Proper toolholding also goes a long way in preventing downtime caused by tap failure, in whatever mode it presents itself. Toolholder choice is usually dictated by factors involved in the tapping operation such as the number of holes to tap, the machine being used to do the tapping, as well as the capabilities and limitations of your shop, among others.

For example, if you are about to thread a lot of parts with holes drilled by a different machine, we use a Tapmatic tapping head as it has radial play to allow for better alignment of the tap to the hole, along with an internal clutch to automatically reverse the rotation of the tap as you lift it back out of the part. Most of the time, the drilling and tapping will occur in the same machine and the same setup, so rigid tapping or power tapping with the tool in the spindle, as in a milling machine or CNC mill, is an obvious choice.

A common problem that presents itself is the cutting tool selection, and the use of the wrong tap for the job. There is, after all, an enormous list of different taps, grades of substrate, classes of fit, etc., from which to choose. Each of these facets need to be considered when selecting a tap for a particular part.

Let's take blind holes as an example. The selection of a gun tap or spiral point tap may be the types to avoid in this case. When you need to reach further down, and when you want to prevent chips from compacting in the bottom of the hole and causing premature tap failure, consider switching to a spiral-fluted tap, which is designed to bring the chips up and out of the hole. The chip evacuation helps extend the tool's life and reduces the chances of tap breakage.

Another common mistake machinists make is to assume that "aluminum is almost too easy to tap," and they get too aggressive with speeds and feeds or they prolong the use of a dull tap way beyond its useful lifespan. Most aluminum alloys contain a percentage of silicon, magnesium and chromium. While those amounts may be minuscule (less than 1%), they are abrasive all the same and can play havoc with tap lifespan.

Pressing a dull tap into service beyond its useful life is a ticking time bomb. Aluminum, while one of the easiest metals to work with, still poses significant pitfalls if you become too complacent with tapping it. Dull taps only exacerbate this situation by leaving either a galled or inconsistent finished thread. They also take exponentially more torque to turn and complete the thread as a sharp one takes, and that leads to a higher probability of poor finish and/or a broken tap. The moral of this story is that saving the few dollars to press a dull tap into service right now may end up costing you a pile of money in scrapped parts or tap removal. The abrasive properties of aluminum listed above only add to the trouble lurking in the shadows.

Tap drill size

The formula that I have always used for determining a tap drill size is tap diameter minus 1/N, where N is threads per inch. For example, let's use 3/8-16 UNC. The formula would look like this: 0.375" - 0.0625" = 0.3125" tap drill size. This will result in a 75% thread engagement, which is enough for any standard application of a threaded hole. If you are having trouble with surface finishes or it takes an inordinate amount of effort to turn the tap, the above formula may be too tight of a fit. Especially so in tough or troublesome alloys.

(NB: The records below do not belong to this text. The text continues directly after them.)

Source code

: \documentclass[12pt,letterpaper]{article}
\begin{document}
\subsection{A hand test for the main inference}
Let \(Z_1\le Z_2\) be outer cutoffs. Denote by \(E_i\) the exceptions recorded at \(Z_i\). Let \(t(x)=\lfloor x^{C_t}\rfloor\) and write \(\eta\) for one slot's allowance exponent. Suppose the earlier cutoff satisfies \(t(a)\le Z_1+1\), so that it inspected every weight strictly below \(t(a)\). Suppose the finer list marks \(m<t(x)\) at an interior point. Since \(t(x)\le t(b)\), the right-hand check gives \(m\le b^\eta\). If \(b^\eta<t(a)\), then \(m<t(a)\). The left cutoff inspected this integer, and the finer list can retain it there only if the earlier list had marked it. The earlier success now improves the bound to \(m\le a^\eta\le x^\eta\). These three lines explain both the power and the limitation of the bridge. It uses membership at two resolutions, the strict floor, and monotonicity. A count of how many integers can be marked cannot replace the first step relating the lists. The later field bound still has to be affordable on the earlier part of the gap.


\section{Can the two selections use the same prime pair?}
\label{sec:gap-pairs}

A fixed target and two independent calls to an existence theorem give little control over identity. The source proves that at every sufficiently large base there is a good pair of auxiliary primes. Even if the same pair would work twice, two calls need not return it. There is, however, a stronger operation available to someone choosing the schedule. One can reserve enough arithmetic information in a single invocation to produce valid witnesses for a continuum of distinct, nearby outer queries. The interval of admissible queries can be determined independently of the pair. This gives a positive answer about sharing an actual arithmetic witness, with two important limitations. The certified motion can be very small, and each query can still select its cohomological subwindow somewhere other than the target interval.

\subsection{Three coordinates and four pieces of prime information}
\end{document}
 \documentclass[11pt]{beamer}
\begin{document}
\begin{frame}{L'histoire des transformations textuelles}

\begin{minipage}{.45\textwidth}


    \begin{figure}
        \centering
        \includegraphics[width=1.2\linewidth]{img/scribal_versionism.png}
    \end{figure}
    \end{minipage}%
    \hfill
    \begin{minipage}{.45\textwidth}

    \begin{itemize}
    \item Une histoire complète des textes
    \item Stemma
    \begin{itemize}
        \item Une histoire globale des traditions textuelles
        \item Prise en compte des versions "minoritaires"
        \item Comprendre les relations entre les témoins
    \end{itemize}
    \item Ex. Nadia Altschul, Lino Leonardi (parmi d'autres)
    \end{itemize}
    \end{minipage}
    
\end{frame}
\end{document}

In our shop, the common practice is to move either one drill size larger, or 0.015" larger, depending upon the thread size. The loss of engagement is negligible and the strength is still there. It is surprising how much of a difference those extra few thousandths of an inch can make. We also take the extra few seconds to leave a healthy chamfer at the beginning of any threaded hole. I realize that time is money, and not every shop can afford the cumulative time it would take to chamfer every hole on numerous parts, but the cost savings it brings could more than pay for any time lost in process from chamfering. Chamfering the holes pre-thread can take as much as 25% off of the forces seen by the tap as it engages the hole and cuts the threads.

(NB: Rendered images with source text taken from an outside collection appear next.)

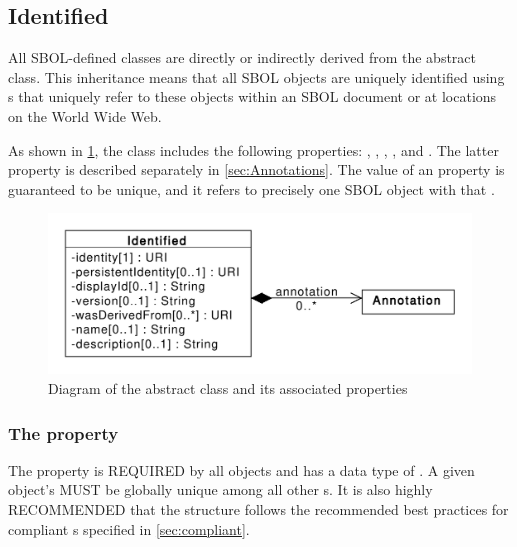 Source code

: \subsection{Identified}
\label{sec:Identified}

All SBOL-defined classes are directly or indirectly derived from the   abstract class.
This inheritance means that all SBOL objects are uniquely identified using s that uniquely refer to these objects within an SBOL document or at locations on the World Wide Web.

As shown in \ref{uml:identified}, the  class includes the following properties: , , , , and . The latter property is described separately in \ref{sec:Annotations}. The value of an  property is guaranteed to be unique, and it refers to precisely one SBOL object with that .


\begin{figure}[ht]
\begin{center}
\includegraphics[scale=0.6]{uml/identified}
\caption[]{Diagram of the  abstract class and its associated properties}
\label{uml:identified}
\end{center}
\end{figure}

\subsubsection*{The  property}
\label{sec:identity}
The  property is REQUIRED by all  objects and has a data type of . A given  object's   MUST be globally unique among all other  s. It is also highly RECOMMENDED that the  structure follows the recommended best practices for compliant s specified in \ref{sec:compliant}.

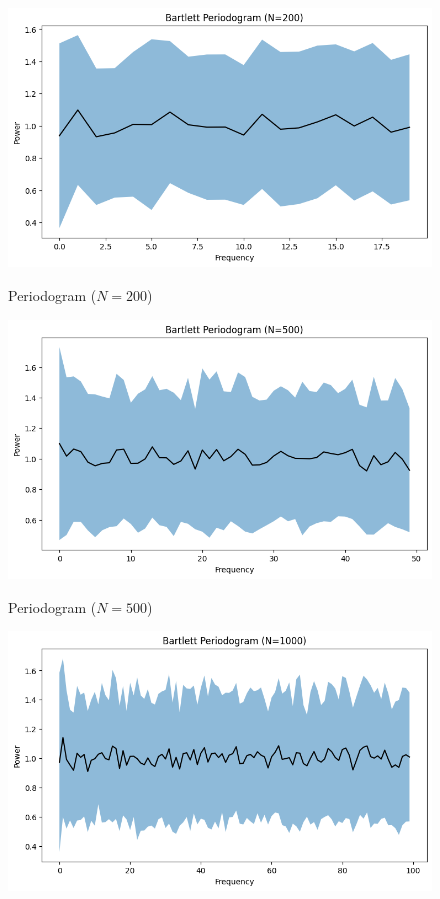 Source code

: \documentclass[11pt]{article}
\begin{document}
\begin{solution}
    
\begin{figure}
    \centering
    \begin{minipage}[t]{0.3\textwidth}
    \centerline{\includegraphics[width=\textwidth]{figures/bartlett_periodogram_N200.png}}
    \centerline{Periodogram ($N=200$)}
    \end{minipage}
    \begin{minipage}[t]{0.3\textwidth}
    \centerline{\includegraphics[width=\textwidth]{figures/bartlett_periodogram_N500.png}}
    \centerline{Periodogram ($N=500$)}
    \end{minipage}
    \begin{minipage}[t]{0.3\textwidth}
    \centerline{\includegraphics[width=\textwidth]{figures/bartlett_periodogram_N1000.png}}

\end{minipage}
\end{figure}
\end{solution}
\end{document}
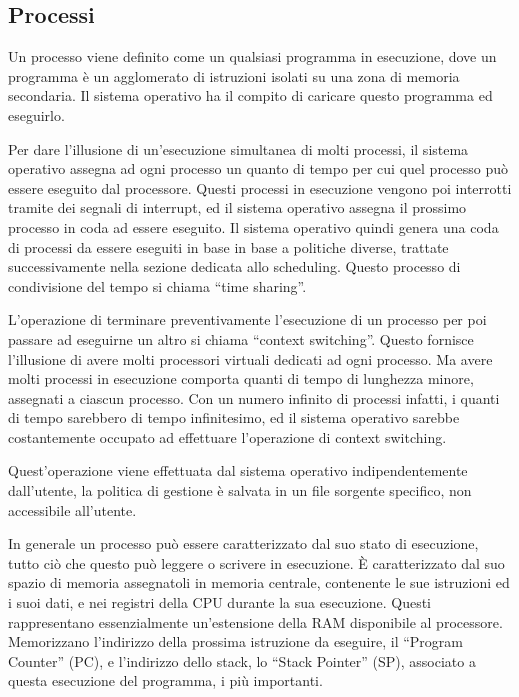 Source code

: \documentclass{article}
\numberwithin{equation}{subsection}
\begin{document}
\subsection{Processi}

Un processo viene definito come un qualsiasi programma in esecuzione, dove un programma è un agglomerato di istruzioni isolati su una zona di memoria secondaria. Il 
sistema operativo ha il compito di caricare questo programma ed eseguirlo. 

Per dare l'illusione di un'esecuzione simultanea di molti processi, il sistema operativo assegna ad ogni processo un quanto di tempo per cui quel processo può 
essere eseguito dal processore. Questi processi in esecuzione vengono poi interrotti tramite dei segnali di interrupt, ed il sistema operativo assegna il prossimo 
processo in coda ad essere eseguito. Il sistema operativo quindi genera una coda di processi da essere eseguiti in base in base a politiche diverse, trattate successivamente 
nella sezione dedicata allo scheduling. 
Questo processo di condivisione del tempo si chiama ``time sharing''. 

L'operazione di terminare preventivamente l'esecuzione di un processo per poi passare ad eseguirne un altro si chiama ``context switching''. Questo fornisce l'illusione 
di avere molti processori virtuali dedicati ad ogni processo. Ma avere molti processi in esecuzione comporta quanti di tempo di lunghezza minore, assegnati a ciascun 
processo. Con un numero infinito di processi infatti, i quanti di tempo sarebbero di tempo infinitesimo, ed il sistema operativo sarebbe costantemente occupato ad 
effettuare l'operazione di context switching. 

Quest'operazione viene effettuata dal sistema operativo indipendentemente dall'utente, la politica di gestione è salvata in un file sorgente specifico, non accessibile 
all'utente. 


In generale un processo può essere caratterizzato dal suo stato di esecuzione, tutto ciò che questo può leggere o scrivere in esecuzione. \`{E} caratterizzato dal suo 
spazio di memoria assegnatoli in memoria centrale, contenente le sue istruzioni ed i suoi dati, e nei registri della CPU durante la sua esecuzione. Questi rappresentano 
essenzialmente un'estensione della RAM disponibile al processore. Memorizzano l'indirizzo della prossima istruzione da eseguire, il ``Program Counter'' (PC), e 
l'indirizzo dello stack, lo ``Stack Pointer'' (SP), associato a questa esecuzione del programma, i più importanti. 
\end{document}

Whenever possible, we power tap in the same machine setup as the drilling. This ensures proper alignment of the spindle centerline with that of the hole. We also make use of our CNC mill to rigid tap because the CAM software we use generates the feeds that are perfect for any given tap we use. For example, we tap a lot of ¼-20 UNC holes in one of our legacy parts, an aluminum housing. To find the pitch, divide 1 by threads per inch, in this case 1/20. This tap advances 0.050" for every full revolution. We spin the tap at 500 rpm, so 500 rpm ÷ 20 threads per inch = 25" per minute infeed. This puts the perfect load on the tap to prevent excess torque or stretching of the tap. All modern CNC vertical machining centers have stable and strong rigid tapping cycles.